Pediatricians like Casey know that for kids, food insecurity can become a healthcare problem. Children who are food insecure are 19 percent more likely to be hospitalized and 31 percent more likely to be at risk for developmental delays than their well-fed counterparts, found the Children’s HealthWatch report. Childhood hunger is also linked to a higher prevalence of asthma, says Casey.

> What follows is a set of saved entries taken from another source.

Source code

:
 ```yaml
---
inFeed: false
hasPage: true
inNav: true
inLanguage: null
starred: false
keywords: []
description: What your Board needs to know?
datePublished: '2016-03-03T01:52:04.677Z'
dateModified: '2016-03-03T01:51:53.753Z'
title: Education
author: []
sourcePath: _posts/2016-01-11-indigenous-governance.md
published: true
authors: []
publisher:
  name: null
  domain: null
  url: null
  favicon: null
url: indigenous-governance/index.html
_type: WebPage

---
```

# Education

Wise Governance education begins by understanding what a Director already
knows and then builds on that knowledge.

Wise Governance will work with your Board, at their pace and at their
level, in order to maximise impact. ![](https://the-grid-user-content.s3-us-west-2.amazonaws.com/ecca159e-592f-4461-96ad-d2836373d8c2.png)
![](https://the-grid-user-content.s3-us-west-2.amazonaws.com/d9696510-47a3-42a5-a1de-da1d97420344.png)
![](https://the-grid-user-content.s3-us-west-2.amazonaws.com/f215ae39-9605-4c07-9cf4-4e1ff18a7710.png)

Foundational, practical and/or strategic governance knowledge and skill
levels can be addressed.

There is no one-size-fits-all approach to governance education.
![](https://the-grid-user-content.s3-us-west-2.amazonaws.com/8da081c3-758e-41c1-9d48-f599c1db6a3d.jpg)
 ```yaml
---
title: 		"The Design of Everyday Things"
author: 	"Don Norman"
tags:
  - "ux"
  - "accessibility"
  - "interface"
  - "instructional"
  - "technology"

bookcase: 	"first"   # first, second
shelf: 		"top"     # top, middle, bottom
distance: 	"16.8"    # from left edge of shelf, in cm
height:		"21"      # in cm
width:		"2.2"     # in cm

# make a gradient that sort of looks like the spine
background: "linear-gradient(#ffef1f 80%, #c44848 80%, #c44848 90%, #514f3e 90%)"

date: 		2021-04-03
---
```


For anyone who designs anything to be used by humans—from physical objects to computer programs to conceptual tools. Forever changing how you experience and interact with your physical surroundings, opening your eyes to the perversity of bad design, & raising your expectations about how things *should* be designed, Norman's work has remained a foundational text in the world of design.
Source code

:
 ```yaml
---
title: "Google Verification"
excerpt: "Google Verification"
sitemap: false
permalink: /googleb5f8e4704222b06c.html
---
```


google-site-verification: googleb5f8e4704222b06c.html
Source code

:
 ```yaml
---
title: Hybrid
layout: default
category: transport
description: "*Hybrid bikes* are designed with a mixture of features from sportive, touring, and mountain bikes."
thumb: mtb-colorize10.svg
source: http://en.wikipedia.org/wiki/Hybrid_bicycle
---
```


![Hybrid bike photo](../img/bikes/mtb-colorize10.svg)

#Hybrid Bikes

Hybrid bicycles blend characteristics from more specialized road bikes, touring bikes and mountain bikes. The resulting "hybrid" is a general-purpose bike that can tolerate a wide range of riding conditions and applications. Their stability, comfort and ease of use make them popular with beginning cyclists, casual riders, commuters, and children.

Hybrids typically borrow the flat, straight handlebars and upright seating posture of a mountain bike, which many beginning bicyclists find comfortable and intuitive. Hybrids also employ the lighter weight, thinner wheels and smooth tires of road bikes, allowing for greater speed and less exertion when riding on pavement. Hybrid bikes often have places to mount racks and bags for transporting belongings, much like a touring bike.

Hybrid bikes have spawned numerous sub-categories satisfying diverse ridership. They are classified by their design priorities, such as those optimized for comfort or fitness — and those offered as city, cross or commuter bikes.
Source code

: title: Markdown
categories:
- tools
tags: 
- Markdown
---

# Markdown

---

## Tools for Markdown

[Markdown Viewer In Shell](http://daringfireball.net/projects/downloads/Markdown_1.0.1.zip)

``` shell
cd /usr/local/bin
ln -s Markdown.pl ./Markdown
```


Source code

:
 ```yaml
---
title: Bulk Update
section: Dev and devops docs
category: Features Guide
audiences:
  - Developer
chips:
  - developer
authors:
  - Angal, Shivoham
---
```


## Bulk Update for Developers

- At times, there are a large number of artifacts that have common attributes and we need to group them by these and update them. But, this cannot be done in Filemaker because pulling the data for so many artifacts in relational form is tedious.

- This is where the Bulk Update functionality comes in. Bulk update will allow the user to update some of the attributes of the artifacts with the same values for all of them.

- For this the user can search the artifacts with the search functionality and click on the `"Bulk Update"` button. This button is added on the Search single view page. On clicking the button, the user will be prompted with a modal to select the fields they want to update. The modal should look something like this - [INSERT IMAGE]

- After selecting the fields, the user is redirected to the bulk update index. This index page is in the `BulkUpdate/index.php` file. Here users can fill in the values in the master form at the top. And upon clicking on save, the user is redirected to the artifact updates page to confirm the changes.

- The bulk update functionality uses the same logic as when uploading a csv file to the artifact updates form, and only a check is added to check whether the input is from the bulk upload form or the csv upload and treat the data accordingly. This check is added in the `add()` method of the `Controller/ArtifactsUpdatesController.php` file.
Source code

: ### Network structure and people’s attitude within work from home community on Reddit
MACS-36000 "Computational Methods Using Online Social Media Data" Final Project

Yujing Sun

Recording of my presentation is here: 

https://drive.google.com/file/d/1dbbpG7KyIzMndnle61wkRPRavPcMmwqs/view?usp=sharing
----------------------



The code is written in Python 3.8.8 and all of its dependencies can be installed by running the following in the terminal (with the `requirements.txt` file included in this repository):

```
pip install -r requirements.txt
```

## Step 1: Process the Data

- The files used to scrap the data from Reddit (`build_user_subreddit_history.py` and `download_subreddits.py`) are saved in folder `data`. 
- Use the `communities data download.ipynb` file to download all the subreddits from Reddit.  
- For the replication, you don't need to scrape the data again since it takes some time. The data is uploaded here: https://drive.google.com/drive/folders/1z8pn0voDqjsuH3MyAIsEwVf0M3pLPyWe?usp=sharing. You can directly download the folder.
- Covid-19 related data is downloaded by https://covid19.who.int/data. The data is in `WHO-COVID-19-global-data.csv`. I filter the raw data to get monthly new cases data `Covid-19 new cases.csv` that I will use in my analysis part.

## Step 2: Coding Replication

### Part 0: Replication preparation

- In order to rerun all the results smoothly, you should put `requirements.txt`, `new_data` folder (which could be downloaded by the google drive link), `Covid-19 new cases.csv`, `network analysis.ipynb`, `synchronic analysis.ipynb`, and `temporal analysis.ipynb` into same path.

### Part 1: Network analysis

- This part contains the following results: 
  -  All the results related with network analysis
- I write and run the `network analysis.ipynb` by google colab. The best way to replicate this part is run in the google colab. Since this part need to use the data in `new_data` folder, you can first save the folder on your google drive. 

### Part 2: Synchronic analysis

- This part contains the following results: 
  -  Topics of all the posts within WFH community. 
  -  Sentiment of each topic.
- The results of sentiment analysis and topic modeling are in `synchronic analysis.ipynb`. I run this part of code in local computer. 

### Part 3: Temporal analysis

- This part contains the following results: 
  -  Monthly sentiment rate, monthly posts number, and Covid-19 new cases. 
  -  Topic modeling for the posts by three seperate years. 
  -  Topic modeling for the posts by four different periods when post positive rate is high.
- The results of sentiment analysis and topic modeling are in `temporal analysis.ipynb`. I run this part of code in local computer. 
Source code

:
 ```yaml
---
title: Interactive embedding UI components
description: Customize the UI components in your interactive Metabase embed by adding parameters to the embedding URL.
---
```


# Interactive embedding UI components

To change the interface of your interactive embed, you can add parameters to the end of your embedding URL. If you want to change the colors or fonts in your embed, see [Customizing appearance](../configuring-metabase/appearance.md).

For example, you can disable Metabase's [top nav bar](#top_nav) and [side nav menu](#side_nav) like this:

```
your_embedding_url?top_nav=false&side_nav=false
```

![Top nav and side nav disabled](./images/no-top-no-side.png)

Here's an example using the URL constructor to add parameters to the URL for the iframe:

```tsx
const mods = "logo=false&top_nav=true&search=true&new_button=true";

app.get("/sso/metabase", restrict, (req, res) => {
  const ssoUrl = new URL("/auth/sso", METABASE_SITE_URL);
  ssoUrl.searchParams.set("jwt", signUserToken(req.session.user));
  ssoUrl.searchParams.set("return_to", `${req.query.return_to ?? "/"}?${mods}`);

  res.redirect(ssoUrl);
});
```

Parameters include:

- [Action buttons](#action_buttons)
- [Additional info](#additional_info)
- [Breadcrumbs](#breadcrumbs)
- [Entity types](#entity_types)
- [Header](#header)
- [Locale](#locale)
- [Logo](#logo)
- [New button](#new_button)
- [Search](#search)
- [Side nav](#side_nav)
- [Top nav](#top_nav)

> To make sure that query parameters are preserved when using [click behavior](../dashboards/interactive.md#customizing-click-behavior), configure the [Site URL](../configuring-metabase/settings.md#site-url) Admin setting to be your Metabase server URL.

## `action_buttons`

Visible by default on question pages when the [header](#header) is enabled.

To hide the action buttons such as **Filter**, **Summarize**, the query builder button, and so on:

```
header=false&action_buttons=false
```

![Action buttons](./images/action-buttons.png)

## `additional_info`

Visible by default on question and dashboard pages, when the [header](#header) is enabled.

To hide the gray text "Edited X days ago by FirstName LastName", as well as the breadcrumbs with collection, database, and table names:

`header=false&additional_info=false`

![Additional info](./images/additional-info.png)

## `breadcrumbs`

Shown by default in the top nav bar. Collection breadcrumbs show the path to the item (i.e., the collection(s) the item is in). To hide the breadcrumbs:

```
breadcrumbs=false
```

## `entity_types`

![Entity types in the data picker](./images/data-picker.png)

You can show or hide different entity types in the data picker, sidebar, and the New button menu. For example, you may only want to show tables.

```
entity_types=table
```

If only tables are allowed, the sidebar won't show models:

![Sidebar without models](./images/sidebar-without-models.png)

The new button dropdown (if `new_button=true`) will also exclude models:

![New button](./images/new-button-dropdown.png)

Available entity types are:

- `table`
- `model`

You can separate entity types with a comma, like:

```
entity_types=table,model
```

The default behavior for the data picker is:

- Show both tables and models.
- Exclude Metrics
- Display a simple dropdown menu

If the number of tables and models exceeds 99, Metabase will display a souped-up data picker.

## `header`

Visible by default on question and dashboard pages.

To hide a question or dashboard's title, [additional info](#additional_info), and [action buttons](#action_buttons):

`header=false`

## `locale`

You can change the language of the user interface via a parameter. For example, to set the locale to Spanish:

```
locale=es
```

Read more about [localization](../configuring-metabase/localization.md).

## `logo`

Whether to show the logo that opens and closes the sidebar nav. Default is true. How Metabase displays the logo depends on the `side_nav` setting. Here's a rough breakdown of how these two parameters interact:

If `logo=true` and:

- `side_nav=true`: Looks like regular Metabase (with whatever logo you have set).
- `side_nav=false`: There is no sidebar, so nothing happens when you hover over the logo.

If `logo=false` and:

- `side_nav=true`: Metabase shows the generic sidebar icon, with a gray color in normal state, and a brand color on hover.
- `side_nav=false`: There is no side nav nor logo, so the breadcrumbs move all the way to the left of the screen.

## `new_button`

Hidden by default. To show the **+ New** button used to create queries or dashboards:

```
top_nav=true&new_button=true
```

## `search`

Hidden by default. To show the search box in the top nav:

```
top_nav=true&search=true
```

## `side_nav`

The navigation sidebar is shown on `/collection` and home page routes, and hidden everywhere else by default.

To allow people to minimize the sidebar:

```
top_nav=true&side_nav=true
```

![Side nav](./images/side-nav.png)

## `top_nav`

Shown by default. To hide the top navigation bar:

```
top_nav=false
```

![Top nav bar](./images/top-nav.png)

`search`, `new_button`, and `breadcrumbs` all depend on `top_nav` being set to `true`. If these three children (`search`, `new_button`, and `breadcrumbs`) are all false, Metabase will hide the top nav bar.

As rates of food insecurity began to spiral out of control, Casey knew it was time to take action. Serving on the hospital’s committee for community development, he explained the problem to the committee chairman. “We started thinking about what steps we could take on campus to try to influence food insecurity. As we started to develop ideas, it became obvious that we needed hospital administration on board,” he says. Before long, the hospital’s CEO agreed to support Casey’s mission to bring about change.
Recently, Arkansas Children’s Hospital (ACH) began screening patients for food insecurity in one of their general pediatric clinics. To determine whether a child is food insecure, pediatric residents ask parents two simple screening questions designed to suss out potential hunger problems. The first asks whether a parent recently worried about food running out before they had money to buy more; the second asks whether a family recently ran out of food before they had money to buy more.
Still, “diagnosing” a child with food insecurity isn’t much help unless you can feed them, too. And over the last few years, ACH has developed a number of programs to do just that. The hospital works with national hunger organization Share Our Strength to offer Cooking Matters and Cooking Matters at the Store—eight-week programs that teach families how to prepare healthier meals using inexpensive foods.
But that’s not all. In addition to learning how to cook healthier and more cheaply at home, food insecure families can get nutritious fare for their kids within the hospital itself. Starting in the summer of 2013, ACH partnered with Arkansas’ Department of Human Services to launch an at-risk feeding program that made free bagged meals available to children under 18.
The meals consist of prepackaged items like peanut butter and jelly or turkey sandwiches, fruit cups, cheese and raw vegetables like carrots or broccoli, which are usually put together assembly line style, says Director of Nutrition Services Will Walker, MS, RD. The meals are kept in a designated refrigerator in a retail outlet near the hospital entrance, and children can request a meal at the cash register.
Pediatricians who deem patients as food insecure will mention the feeding program to parents so they can take advantage, but the free meals are available to all kids. Walker spreads the word by posting signage in hospital clinics and elevators, as well as sending email blasts. Sometimes, he even has enough volunteers to place some in front of the retail outlet and invite kids and parents to take a meal.
This time of year, ACH typically gives out around 75 meals a day. But participation really spikes during the summer months, when kids don’t have access to free or reduced priced meals at school. “Then, it’s closer to 150 or 200 meals a day. Sometimes it’s as high as 300,” Walker says.
At $1.90 a meal, the cost can start to add up—but it’s an expense that Walker’s food program is able to budget for. “Being a hospital that’s doing well financially, we’re able to afford it,” he says. The real challenge is staffing the program. “We don’t really have a staff dedicated to doing this on a regular basis,” says Walker. Instead, the meals are put together by teen volunteers from local schools or by hospital volunteers. “But if we can’t get any, sometimes we’ll have to utilize our own staff for a week or two.”